[Document images with source code]
▶
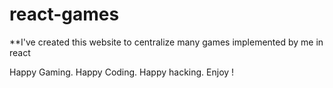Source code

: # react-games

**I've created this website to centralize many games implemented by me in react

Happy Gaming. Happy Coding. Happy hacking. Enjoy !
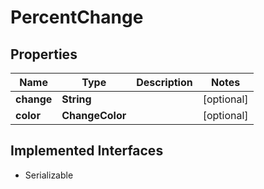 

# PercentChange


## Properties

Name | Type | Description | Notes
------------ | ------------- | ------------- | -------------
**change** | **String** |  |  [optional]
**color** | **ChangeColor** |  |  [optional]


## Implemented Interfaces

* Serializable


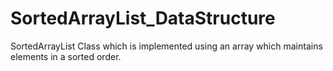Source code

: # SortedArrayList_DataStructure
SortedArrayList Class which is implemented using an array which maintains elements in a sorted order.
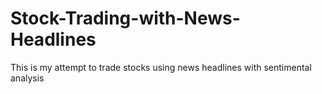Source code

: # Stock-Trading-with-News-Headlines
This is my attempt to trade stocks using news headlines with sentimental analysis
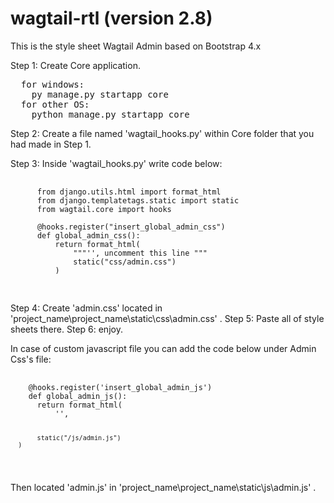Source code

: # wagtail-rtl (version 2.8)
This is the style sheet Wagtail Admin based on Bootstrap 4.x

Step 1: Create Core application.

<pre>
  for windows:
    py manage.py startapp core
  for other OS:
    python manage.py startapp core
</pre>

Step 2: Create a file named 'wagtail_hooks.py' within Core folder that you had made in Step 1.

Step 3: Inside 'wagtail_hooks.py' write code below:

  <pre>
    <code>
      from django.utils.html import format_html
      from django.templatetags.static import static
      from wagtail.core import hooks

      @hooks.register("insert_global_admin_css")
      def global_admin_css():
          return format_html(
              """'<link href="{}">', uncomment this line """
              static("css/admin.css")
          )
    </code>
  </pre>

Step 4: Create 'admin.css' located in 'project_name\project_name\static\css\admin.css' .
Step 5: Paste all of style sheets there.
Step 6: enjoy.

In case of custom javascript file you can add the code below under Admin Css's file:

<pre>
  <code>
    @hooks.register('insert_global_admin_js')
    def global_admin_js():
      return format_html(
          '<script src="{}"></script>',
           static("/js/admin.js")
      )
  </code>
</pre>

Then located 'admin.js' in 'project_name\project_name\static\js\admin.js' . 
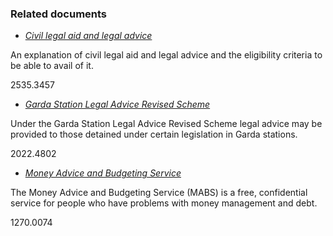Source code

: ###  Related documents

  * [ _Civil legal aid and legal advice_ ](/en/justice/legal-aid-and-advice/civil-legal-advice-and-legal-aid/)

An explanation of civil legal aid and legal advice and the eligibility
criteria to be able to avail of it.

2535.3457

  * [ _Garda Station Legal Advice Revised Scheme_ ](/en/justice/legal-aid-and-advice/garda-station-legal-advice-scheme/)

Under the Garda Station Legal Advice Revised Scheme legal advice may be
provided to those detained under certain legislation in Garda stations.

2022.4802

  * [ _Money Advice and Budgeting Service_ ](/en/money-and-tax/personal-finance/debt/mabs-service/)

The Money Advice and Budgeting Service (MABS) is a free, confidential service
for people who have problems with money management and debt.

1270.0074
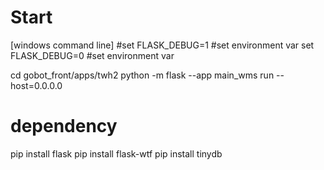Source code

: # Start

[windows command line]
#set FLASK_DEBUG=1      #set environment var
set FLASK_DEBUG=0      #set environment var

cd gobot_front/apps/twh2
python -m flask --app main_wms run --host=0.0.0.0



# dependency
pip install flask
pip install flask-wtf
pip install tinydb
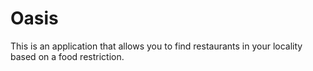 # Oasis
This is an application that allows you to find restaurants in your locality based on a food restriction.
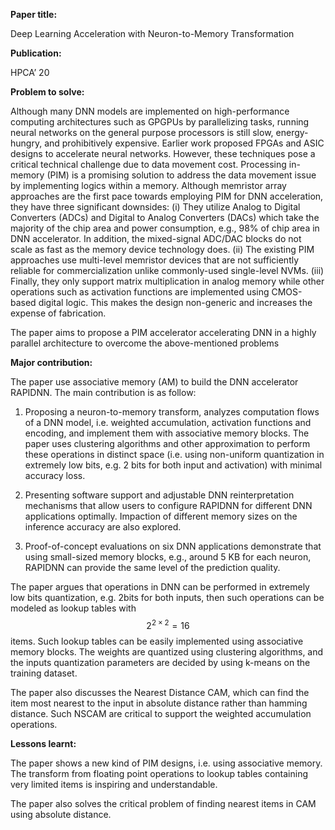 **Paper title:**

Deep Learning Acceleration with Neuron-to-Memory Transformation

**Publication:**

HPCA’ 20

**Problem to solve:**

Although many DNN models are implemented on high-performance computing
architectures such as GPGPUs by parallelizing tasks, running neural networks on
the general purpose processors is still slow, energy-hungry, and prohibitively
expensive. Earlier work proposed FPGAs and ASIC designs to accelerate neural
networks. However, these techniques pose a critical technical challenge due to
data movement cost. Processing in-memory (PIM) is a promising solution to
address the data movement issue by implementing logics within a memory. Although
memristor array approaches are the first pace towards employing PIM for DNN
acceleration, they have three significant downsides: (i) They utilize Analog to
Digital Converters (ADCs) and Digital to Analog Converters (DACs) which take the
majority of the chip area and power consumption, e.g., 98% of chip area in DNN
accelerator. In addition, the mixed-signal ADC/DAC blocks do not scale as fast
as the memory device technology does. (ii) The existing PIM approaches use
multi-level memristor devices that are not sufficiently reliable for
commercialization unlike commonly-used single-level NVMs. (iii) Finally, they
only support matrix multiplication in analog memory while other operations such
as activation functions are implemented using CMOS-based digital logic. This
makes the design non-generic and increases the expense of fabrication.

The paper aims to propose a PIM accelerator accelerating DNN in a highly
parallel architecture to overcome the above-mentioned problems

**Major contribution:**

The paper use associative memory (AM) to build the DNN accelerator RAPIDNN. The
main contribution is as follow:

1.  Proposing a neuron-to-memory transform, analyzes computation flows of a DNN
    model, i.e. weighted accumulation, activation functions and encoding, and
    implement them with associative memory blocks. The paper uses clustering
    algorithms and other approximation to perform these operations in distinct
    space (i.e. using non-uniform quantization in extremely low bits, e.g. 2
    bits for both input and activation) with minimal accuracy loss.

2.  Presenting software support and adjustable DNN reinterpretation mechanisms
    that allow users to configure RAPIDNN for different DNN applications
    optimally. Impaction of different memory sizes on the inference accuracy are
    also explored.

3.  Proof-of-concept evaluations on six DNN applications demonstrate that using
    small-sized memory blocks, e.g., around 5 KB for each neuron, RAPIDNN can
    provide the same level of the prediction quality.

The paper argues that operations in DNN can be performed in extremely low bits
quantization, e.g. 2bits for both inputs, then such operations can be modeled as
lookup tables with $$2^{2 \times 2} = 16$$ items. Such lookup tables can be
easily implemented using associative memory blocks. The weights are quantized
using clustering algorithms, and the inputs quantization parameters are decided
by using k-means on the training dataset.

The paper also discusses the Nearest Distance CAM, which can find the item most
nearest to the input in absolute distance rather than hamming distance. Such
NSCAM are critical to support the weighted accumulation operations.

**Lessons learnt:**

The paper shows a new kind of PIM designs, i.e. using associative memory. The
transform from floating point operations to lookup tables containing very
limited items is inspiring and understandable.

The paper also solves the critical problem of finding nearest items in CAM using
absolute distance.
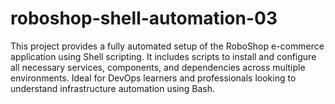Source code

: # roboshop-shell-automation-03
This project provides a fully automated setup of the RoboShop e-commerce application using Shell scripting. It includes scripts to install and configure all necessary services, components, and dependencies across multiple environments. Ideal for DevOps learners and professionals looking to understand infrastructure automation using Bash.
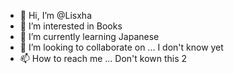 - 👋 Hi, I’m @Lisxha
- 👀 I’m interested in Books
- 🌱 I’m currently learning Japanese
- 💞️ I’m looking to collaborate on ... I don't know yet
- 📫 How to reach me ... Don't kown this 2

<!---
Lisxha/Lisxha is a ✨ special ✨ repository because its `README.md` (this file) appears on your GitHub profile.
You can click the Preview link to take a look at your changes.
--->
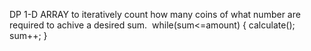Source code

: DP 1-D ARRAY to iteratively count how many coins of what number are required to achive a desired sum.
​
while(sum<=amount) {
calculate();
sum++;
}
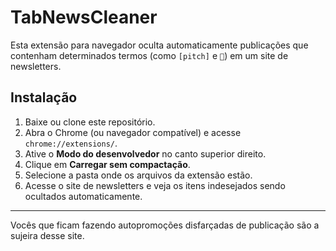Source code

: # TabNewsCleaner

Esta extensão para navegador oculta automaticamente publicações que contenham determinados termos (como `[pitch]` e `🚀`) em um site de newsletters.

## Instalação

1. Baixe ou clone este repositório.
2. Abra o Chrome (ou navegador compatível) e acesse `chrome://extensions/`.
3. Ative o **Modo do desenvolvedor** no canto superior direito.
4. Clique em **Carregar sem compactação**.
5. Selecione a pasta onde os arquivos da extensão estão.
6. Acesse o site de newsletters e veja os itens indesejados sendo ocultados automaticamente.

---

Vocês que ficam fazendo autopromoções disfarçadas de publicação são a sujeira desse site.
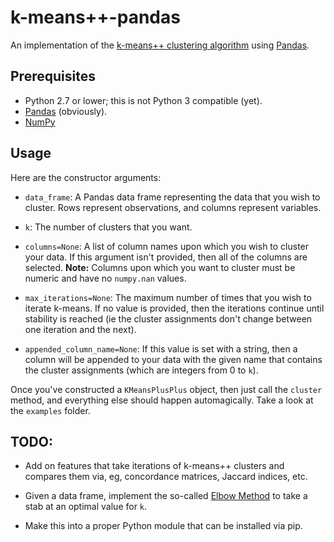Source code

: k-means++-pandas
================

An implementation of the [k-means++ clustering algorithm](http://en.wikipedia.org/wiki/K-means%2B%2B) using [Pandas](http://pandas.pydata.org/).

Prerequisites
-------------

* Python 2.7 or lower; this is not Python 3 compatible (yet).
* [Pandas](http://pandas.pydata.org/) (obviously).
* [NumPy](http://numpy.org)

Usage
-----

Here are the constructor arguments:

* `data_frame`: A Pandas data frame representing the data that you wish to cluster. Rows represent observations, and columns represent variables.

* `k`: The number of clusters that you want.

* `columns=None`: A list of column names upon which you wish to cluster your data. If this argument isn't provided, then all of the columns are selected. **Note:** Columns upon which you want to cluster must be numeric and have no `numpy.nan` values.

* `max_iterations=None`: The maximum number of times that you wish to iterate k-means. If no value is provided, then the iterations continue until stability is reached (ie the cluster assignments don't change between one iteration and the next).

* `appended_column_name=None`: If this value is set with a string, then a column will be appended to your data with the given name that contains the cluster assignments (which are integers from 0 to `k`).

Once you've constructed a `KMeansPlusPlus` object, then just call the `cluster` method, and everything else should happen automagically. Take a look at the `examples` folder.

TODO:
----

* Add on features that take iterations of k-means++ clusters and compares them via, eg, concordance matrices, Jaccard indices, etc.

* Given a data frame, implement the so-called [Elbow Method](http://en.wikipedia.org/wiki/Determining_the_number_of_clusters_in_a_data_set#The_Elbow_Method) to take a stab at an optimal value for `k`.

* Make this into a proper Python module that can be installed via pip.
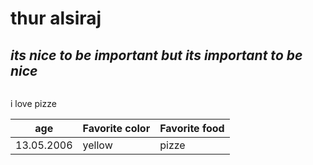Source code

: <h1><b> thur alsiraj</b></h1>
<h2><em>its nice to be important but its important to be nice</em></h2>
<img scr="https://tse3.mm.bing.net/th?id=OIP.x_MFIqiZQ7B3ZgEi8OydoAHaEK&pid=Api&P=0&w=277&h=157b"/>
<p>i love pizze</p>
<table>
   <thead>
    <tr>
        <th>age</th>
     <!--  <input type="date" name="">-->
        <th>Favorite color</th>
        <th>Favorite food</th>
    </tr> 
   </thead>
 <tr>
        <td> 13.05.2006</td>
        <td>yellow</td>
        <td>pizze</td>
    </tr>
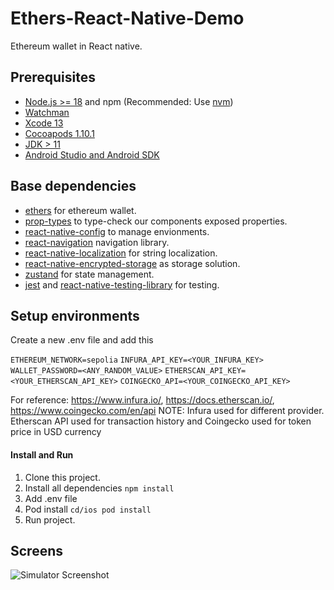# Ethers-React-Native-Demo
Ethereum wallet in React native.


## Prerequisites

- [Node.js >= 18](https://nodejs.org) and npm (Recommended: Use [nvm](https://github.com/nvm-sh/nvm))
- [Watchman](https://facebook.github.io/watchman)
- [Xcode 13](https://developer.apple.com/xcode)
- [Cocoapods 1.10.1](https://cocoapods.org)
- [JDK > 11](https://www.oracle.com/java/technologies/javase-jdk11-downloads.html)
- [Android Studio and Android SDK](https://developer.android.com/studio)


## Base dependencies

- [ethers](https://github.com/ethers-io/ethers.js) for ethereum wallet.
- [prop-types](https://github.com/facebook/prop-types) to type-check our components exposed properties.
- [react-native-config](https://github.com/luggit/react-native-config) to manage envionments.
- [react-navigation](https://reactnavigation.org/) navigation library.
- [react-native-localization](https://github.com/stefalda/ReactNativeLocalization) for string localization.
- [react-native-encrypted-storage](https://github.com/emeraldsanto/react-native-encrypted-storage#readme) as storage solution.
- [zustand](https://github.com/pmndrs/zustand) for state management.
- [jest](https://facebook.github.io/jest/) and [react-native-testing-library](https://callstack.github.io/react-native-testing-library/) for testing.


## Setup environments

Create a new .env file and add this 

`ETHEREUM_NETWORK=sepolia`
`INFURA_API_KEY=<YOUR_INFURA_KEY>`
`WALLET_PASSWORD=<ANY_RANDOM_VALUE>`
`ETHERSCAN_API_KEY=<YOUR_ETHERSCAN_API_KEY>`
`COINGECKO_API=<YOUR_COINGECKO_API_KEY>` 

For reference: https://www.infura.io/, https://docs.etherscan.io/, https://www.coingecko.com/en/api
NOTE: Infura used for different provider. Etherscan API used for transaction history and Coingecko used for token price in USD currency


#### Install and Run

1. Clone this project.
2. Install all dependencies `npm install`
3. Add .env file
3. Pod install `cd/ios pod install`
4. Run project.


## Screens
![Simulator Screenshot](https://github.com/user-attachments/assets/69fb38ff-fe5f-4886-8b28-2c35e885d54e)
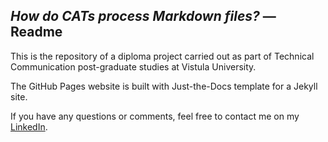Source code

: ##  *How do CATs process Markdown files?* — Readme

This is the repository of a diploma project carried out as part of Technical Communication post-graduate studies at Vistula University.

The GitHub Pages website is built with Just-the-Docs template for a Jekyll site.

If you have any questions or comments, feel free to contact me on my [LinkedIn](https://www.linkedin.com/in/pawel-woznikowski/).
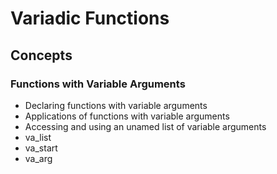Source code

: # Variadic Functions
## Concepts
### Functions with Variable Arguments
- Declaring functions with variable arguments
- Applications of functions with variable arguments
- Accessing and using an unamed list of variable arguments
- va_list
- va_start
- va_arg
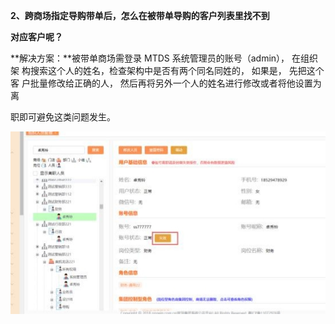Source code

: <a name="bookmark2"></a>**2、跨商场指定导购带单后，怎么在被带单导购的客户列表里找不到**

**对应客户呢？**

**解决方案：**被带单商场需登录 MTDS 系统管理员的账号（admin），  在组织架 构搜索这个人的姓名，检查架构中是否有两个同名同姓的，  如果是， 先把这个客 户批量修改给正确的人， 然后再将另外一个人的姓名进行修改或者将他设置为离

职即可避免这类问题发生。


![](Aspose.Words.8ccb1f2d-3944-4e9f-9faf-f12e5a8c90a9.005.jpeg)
◀
Problem to solve:
From the entries above, return each line with the word "dependencies" in it.

Expected output:
This project provides a fully automated setup of the RoboShop e-commerce application using Shell scripting. It includes scripts to install and configure all necessary services, components, and dependencies across multiple environments. Ideal for DevOps learners and professionals looking to understand infrastructure automation using Bash.
## Base dependencies
2. Install all dependencies `npm install`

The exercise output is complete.